Competência da Justiça Federal para ações sobre precificação do VU-M com Anatel e concessionárias
A competência do Juízo da recuperação judicial para tornar exequível o respectivo plano e zelar pela continuidade da atividade e preservação da empresa não lhe confere poderes para modificar relações jurídicas submetidas a regime jurídico específico referente à prestação de serviços públicos titularizados pela União e sujeitos à fiscalização das agências reguladoras federais. Nesse sentido, reserva-se ao Juízo Estadual o que é de recuperação judicial - habilitação de crédito, classificação de credores, aprovação de plano. Não se pode admitir, contudo, a invasão da competência da esfera federal. O art. 49 da Lei de Recuperação Judicial também limita o que está, ou não, sujeito à recuperação judicial. Créditos posteriores ao pedido de recuperação não se sujeitam à recuperação judicial. Ademais, registre-se que a denominada taxa de interconexão em chamadas de fixo para móvel (VU-M) é devida pelas empresas de serviços de telecomunicações quando se conectam às redes de prestadoras móveis. Trata-se, dessarte, de componente importante no cálculo dos custos das operadoras de telefonia, cujos impactos não se limitam às partes que firmaram o respectivo contrato de interconexão, interferindo, também, no valor final cobrado do usuário do serviço, no ambiente concorrencial a ser observado no setor, bem como na qualidade do serviço oferecido ao consumidor. Nesse contexto, tem-se que a definição dos preços pelo uso da rede (VU-M) é tarefa que vai além da gestão dos créditos e débitos da sociedade empresária submetida ao regime de recuperação judicial, especialmente quando a controvérsia jurídica trazida aos autos envolve os parâmetros regulatórios aplicáveis ao setor de telefonia e tem como litisconsorte a Agência Nacional de Telecomunicações - Anatel. Desse modo, seja provisoriamente, seja em caráter definitivo, os litígios envolvendo a alteração dos contratos regulados e homologados pela Anatel relativamente aos preços da tarifa de interconexão (VU-M) devem ser dirimidos pelo Juízo Federal competente. Portanto, não se admite que o Juízo da recuperação judicial, sob qualquer pretexto, avoque, direta ou indiretamente, ainda que a título provisório, a fixação do VU-M, haja vista que essa lide está sob apreciação do Juízo Federal competente.
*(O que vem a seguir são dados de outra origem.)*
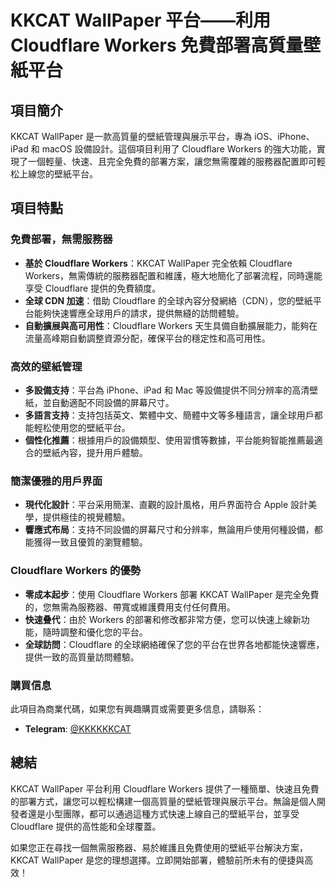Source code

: # KKCAT WallPaper 平台——利用 Cloudflare Workers 免費部署高質量壁紙平台

## 項目簡介

KKCAT WallPaper 是一款高質量的壁紙管理與展示平台，專為 iOS、iPhone、iPad 和 macOS 設備設計。這個項目利用了 Cloudflare Workers 的強大功能，實現了一個輕量、快速、且完全免費的部署方案，讓您無需覆雜的服務器配置即可輕松上線您的壁紙平台。

## 項目特點

### 免費部署，無需服務器

- **基於 Cloudflare Workers**：KKCAT WallPaper 完全依賴 Cloudflare Workers，無需傳統的服務器配置和維護，極大地簡化了部署流程，同時還能享受 Cloudflare 提供的免費額度。
- **全球 CDN 加速**：借助 Cloudflare 的全球內容分發網絡（CDN），您的壁紙平台能夠快速響應全球用戶的請求，提供無縫的訪問體驗。
- **自動擴展與高可用性**：Cloudflare Workers 天生具備自動擴展能力，能夠在流量高峰期自動調整資源分配，確保平台的穩定性和高可用性。

### 高效的壁紙管理

- **多設備支持**：平台為 iPhone、iPad 和 Mac 等設備提供不同分辨率的高清壁紙，並自動適配不同設備的屏幕尺寸。
- **多語言支持**：支持包括英文、繁體中文、簡體中文等多種語言，讓全球用戶都能輕松使用您的壁紙平台。
- **個性化推薦**：根據用戶的設備類型、使用習慣等數據，平台能夠智能推薦最適合的壁紙內容，提升用戶體驗。

### 簡潔優雅的用戶界面

- **現代化設計**：平台采用簡潔、直觀的設計風格，用戶界面符合 Apple 設計美學，提供極佳的視覺體驗。
- **響應式布局**：支持不同設備的屏幕尺寸和分辨率，無論用戶使用何種設備，都能獲得一致且優質的瀏覽體驗。

### Cloudflare Workers 的優勢

- **零成本起步**：使用 Cloudflare Workers 部署 KKCAT WallPaper 是完全免費的，您無需為服務器、帶寬或維護費用支付任何費用。
- **快速叠代**：由於 Workers 的部署和修改都非常方便，您可以快速上線新功能，隨時調整和優化您的平台。
- **全球訪問**：Cloudflare 的全球網絡確保了您的平台在世界各地都能快速響應，提供一致的高質量訪問體驗。

### 購買信息

此項目為商業代碼，如果您有興趣購買或需要更多信息，請聯系：

- **Telegram**: [@KKKKKKCAT](https://t.me/KKKKKCAT)

## 總結

KKCAT WallPaper 平台利用 Cloudflare Workers 提供了一種簡單、快速且免費的部署方式，讓您可以輕松構建一個高質量的壁紙管理與展示平台。無論是個人開發者還是小型團隊，都可以通過這種方式快速上線自己的壁紙平台，並享受 Cloudflare 提供的高性能和全球覆蓋。

如果您正在尋找一個無需服務器、易於維護且免費使用的壁紙平台解決方案，KKCAT WallPaper 是您的理想選擇。立即開始部署，體驗前所未有的便捷與高效！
Reconhecimento da atividade especial do vigilante pós Decreto 2.172/1997 por exposição nociva permanente
O art. 57 da Lei n. 8.213/1991 assegura expressamente o direito à aposentadoria especial ao segurado que exerça sua atividade em condições que coloquem em risco a sua saúde ou a sua integridade física, nos termos dos arts. 201, § 1º e 202, II, da Constituição Federal. Assim, o fato de os Decretos n. 2.172/1997 e n. 3.048/1999 não mais contemplarem os agentes perigosos não significa que não seja mais possível o reconhecimento da especialidade da atividade, já que todo o ordenamento jurídico, hierarquicamente superior, traz a garantia de proteção à integridade física do trabalhador. Nesse sentido, a Primeira Seção desta Corte, no julgamento do REsp 1.306.113/SC, fixou a orientação de que, a despeito da supressão do agente eletricidade pelo Decreto n. 2.172/1997, é possível o reconhecimento da especialidade da atividade, desde que comprovada a exposição do trabalhador a agente perigoso de forma permanente, não ocasional nem intermitente. Seguindo essa mesma orientação, é possível reconhecer a caracterização da atividade de vigilante como especial, com ou sem o uso de arma de fogo, mesmo após a publicação do Decreto n. 2.172/1997, desde que comprovada a exposição do trabalhador à atividade nociva, de forma permanente, não ocasional nem intermitente.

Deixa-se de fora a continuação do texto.